> _EXERCISE REQUIREMENTS_
Every line below that holds "future" must be copied.

Saved entries
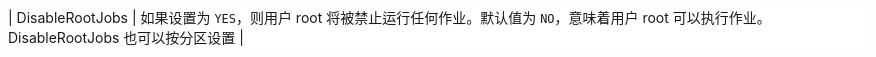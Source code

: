| DisableRootJobs               | 如果设置为 `YES`，则用户 root 将被禁止运行任何作业。默认值为 `NO`，意味着用户 root 可以执行作业。DisableRootJobs 也可以按分区设置                                                                                                                                                                                                                                                                                                                                                                                                                                                                                                                                                                                                                                                                                                                                                                                                                                                                                                                                                                                                                                                                                                                                                                                                                                                                                                                                                                                                                                                                                                                                                                                                                                                                                                                                                                                                                                                                                                                                                                                                                                                                                                                                                                                                                                                                                                                                                                                                                                                                                                                                                                                                                                                                                                                                                                                                                                                                                                                                                                                                                                                                                                                                                                                                                                                     |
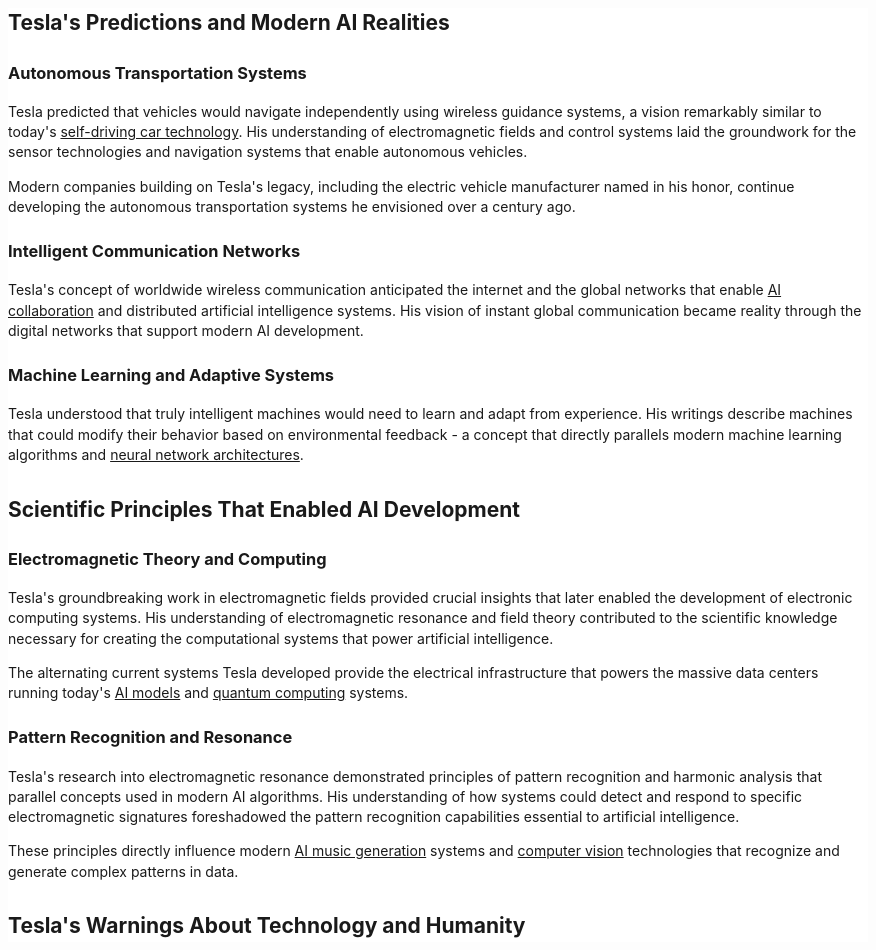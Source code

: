 ## Tesla's Predictions and Modern AI Realities

### Autonomous Transportation Systems

Tesla predicted that vehicles would navigate independently using wireless guidance systems, a vision remarkably similar to today's [self-driving car technology](/ai-autonomous-vehicles-self-driving-revolution/). His understanding of electromagnetic fields and control systems laid the groundwork for the sensor technologies and navigation systems that enable autonomous vehicles.

Modern companies building on Tesla's legacy, including the electric vehicle manufacturer named in his honor, continue developing the autonomous transportation systems he envisioned over a century ago.

### Intelligent Communication Networks

Tesla's concept of worldwide wireless communication anticipated the internet and the global networks that enable [AI collaboration](/udio-ai-music-generation-professional-platform/) and distributed artificial intelligence systems. His vision of instant global communication became reality through the digital networks that support modern AI development.

### Machine Learning and Adaptive Systems

Tesla understood that truly intelligent machines would need to learn and adapt from experience. His writings describe machines that could modify their behavior based on environmental feedback - a concept that directly parallels modern machine learning algorithms and [neural network architectures](/quantum-ai-computing-breakthrough-future/).

## Scientific Principles That Enabled AI Development

### Electromagnetic Theory and Computing

Tesla's groundbreaking work in electromagnetic fields provided crucial insights that later enabled the development of electronic computing systems. His understanding of electromagnetic resonance and field theory contributed to the scientific knowledge necessary for creating the computational systems that power artificial intelligence.

The alternating current systems Tesla developed provide the electrical infrastructure that powers the massive data centers running today's [AI models](/microsoft-copilot-ai-productivity-revolution/) and [quantum computing](/quantum-ai-computing-breakthrough-future/) systems.

### Pattern Recognition and Resonance

Tesla's research into electromagnetic resonance demonstrated principles of pattern recognition and harmonic analysis that parallel concepts used in modern AI algorithms. His understanding of how systems could detect and respond to specific electromagnetic signatures foreshadowed the pattern recognition capabilities essential to artificial intelligence.

These principles directly influence modern [AI music generation](/suno-ai-music-generation-revolution/) systems and [computer vision](/midjourney-v7-ai-art-generation-revolution/) technologies that recognize and generate complex patterns in data.

## Tesla's Warnings About Technology and Humanity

> _EXPECTED ANSWER_
Tesla understood that truly intelligent machines would need to learn and adapt from experience. His writings describe machines that could modify their behavior based on environmental feedback - a concept that directly parallels modern machine learning algorithms and [neural network architectures](/quantum-ai-computing-breakthrough-future/).
The alternating current systems Tesla developed provide the electrical infrastructure that powers the massive data centers running today's [AI models](/microsoft-copilot-ai-productivity-revolution/) and [quantum computing](/quantum-ai-computing-breakthrough-future/) systems.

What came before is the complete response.